● Data excerpts
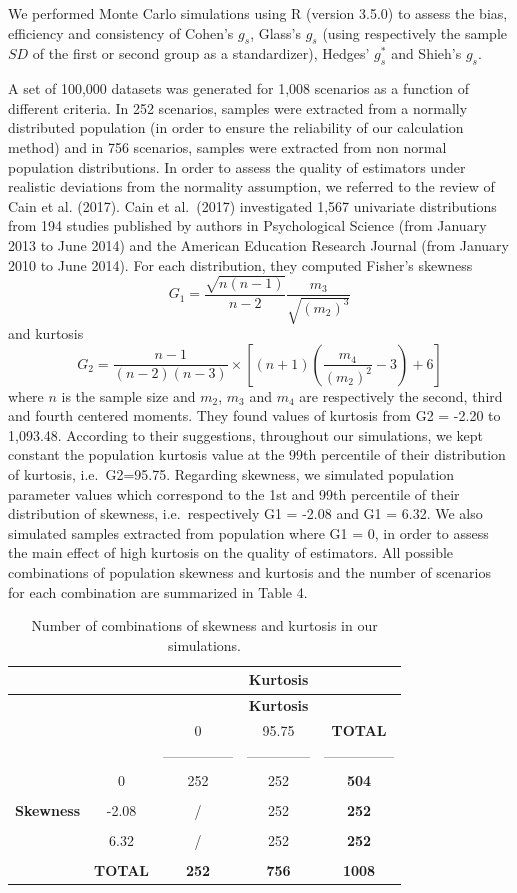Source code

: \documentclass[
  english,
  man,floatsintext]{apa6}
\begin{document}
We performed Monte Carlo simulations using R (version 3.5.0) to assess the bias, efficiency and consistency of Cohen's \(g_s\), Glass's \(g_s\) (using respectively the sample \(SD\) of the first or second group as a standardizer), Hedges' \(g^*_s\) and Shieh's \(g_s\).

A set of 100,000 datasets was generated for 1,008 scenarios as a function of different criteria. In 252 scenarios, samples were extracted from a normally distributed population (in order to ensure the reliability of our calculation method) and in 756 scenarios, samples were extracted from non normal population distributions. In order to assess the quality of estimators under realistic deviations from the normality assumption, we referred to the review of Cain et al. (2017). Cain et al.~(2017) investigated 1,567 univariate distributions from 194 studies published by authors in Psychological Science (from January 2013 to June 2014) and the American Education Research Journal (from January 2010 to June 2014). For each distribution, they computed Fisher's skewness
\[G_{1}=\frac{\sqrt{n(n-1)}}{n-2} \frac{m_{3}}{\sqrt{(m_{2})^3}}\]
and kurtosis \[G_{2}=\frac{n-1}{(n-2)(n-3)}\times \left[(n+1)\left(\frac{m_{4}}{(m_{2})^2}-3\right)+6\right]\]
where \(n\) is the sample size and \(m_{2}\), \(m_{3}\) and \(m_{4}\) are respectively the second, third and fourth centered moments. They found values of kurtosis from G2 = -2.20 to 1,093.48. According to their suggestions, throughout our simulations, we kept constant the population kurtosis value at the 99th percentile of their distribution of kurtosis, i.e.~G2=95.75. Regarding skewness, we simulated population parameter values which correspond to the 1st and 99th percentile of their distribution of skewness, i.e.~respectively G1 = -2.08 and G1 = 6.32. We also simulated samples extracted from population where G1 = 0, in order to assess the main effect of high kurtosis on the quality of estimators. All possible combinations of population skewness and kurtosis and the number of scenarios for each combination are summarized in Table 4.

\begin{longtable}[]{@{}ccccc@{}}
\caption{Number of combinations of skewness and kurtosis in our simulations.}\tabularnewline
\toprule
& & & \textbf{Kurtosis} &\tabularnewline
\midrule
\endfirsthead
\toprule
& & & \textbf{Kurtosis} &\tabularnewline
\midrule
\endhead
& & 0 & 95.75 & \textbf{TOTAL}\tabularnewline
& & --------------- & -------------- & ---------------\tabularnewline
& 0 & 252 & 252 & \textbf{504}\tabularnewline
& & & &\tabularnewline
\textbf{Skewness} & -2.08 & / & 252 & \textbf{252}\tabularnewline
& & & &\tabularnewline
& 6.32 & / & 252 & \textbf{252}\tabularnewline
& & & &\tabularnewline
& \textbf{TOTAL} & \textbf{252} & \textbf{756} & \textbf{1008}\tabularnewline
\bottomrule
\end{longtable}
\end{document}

● Assigned task
Where a line above holds the string "begin", show that line.

● Answer to this problem
\begin{document}
\begin{longtable}[]{@{}ccccc@{}}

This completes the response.